L’incontro di Kim Jong-un con Donald Trump del 12 giugno prevede che il leader coreano si posti in aereo fino a Singapore.

Fin qui nulla di straordinario, almeno all’apparenza. Ma in realtà, il fatto che Kim prenda un aereo fino a Singapore, rappresenta una questione di estrema rilevanza per molti motivi. Uno di questi è certamente la paranoia del leader di Pyongyang sulla sua sicurezza. Una paranoia di famiglia, che è il motivo per cui anche il padre preferiva spostarsi sull’ormai famoso  treno blindato invece che prendere un aereo.

E su questo paranoia, ma anche sul messaggio politico dietro a questa scelta, si fonda la notizia data dal  South China Morning Post, secondo cui i caccia dell’aeronautica militare cinese potrebbero scortare Kim fino al confine di Singapore. A rivelarlo al quotidiano di Hong Kong, una fonte sudcoreana.

I motivi della scorta della Cina

“Se la Cina fornirà la scorta, potrebbe essere un messaggio rivolto all’alleanza Stati Uniti-Corea del Sud sul fatto che la Cina stia sostenendo con forza il regime di Kim”, ha detto la fonte. Ci sarebbe quindi prima di tutto un segnale. Pechino, scortando Kim, si pone come suo scudo non solo a livello personale ma anche a livello politico. Di fatto, la Corea del Nord, incarnata dal suo leader, resta un Paese che rappresenta anche gli interessi cinesi. E i cinesi non vogliono far vedere di disinteressarsi alla Corea neanche alla vigilia del vertice di Singapore.

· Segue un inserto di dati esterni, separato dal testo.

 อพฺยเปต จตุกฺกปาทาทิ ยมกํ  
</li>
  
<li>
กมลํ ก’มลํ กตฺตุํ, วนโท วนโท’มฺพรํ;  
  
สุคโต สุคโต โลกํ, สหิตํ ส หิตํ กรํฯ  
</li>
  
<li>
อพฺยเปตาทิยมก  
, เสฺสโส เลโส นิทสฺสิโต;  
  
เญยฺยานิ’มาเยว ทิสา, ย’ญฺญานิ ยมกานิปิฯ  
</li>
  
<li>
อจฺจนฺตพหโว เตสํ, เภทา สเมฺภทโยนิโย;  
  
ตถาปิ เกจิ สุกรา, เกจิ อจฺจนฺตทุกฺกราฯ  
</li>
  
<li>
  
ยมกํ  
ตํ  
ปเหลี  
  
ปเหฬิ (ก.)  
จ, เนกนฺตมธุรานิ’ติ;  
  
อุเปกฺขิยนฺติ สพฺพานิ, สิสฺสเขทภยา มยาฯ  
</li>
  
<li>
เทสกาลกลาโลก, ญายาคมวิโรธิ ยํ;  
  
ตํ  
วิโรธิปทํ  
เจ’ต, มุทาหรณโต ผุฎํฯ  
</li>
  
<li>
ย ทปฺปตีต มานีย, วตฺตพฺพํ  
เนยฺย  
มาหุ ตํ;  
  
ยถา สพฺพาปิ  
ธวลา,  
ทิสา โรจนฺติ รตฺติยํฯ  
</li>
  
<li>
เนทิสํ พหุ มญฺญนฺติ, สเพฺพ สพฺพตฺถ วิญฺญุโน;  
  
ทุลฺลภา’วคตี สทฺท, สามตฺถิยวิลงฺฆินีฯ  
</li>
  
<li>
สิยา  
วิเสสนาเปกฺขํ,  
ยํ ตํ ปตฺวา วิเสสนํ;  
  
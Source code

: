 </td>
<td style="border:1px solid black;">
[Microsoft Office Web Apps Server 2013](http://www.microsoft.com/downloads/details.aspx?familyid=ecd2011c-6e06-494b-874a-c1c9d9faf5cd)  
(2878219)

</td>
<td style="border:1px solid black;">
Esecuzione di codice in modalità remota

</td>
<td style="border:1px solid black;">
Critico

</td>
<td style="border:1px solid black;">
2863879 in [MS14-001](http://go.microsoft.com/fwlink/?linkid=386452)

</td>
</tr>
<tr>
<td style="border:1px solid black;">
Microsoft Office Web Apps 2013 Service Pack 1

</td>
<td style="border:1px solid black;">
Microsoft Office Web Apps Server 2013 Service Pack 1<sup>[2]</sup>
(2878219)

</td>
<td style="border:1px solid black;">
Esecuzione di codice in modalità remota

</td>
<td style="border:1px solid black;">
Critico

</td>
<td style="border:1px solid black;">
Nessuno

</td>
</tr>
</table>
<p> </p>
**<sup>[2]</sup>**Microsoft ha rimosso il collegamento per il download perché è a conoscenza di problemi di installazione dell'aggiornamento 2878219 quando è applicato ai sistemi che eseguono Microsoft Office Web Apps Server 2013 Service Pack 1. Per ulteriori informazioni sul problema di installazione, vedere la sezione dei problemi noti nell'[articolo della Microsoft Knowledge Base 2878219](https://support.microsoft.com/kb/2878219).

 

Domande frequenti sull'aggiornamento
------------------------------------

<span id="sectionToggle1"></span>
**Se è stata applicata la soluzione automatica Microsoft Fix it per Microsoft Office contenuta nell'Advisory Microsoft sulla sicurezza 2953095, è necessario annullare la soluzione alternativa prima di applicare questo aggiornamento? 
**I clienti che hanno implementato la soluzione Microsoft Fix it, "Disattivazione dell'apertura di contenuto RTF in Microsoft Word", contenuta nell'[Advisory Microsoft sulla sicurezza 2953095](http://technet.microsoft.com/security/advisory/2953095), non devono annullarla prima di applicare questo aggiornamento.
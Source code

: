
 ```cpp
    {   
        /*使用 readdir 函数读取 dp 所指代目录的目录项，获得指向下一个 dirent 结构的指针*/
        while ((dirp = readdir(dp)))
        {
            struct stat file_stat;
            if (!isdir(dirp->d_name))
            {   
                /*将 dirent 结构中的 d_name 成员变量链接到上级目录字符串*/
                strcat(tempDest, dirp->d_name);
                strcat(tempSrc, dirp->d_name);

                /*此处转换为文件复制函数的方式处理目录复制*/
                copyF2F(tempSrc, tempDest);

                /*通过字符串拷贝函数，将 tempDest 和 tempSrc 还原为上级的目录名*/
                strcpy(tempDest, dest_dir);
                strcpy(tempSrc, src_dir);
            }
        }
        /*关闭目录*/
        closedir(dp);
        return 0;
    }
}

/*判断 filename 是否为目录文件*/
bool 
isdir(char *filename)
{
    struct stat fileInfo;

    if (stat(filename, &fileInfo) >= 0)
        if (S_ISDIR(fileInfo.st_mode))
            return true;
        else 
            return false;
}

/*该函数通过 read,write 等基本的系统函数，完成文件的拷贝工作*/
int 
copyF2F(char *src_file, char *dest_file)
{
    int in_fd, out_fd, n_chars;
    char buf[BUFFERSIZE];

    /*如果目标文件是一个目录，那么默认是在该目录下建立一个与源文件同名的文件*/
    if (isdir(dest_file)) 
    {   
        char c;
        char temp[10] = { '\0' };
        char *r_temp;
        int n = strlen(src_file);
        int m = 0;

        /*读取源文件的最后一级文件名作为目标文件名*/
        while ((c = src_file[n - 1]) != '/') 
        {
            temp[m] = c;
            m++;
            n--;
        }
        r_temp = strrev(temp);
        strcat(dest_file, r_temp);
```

Secondo alcuni esperti, Kim potrebbe scegliere di volare attraverso lo spazio aereo cinese. E sembrerebbe la rotta più naturale per il suo Ilyushin-Il 62-M. Ma, come sempre avviene per i viaggi dei capi di Stato, la rotta non sarà rivelata fino a quando non si sarà in procinto di partire.

Non è raro che i caccia del Paese sorvolato scortino l’aereo presidenziale. Ma la novità, in questo caso, è che la Corea del Nord avrebbe chiesto alla Cina questa azione in via preventiva. Quindi non si tratterebbe né di un’eventualità e neanche di una prassi consolidata, ma una vera e propria richiesta di aiuto che nasce certamente anche dai dubbi di Kim sulla possibilità di essere colpito da aerei nemici.

La visita a Pyongyang del ministro degli Esteri di Singapore, Vivian Balakrishnan, rientra in questa logica. Il funzionario di Singapore dovrà incontrare il suo omologo nordcoreano Ri Yong-ho per i dettagli sul summit con il presidente degli Stati Unti. E in questo briefing, sicuramente verrà trattata anche la questione della sicurezza di Kim Jong-un.

L’idea è che i caccia cinesi scortino Kim attraverso la Cina per poi consegnarlo all’aviazione di Singapore prima che  l’Air Force One di Pyongyang si avvicini allo spazio aereo della città-Stato che ospita il summit. Una scelta che a Singapore sembrano aver accolto in maniera positiva. Ma il messaggio politico è chiaro: Pechino non abbandona mai il suo protetto. E Kim continua a non fidarsi del tutto dai suoi interlocutori.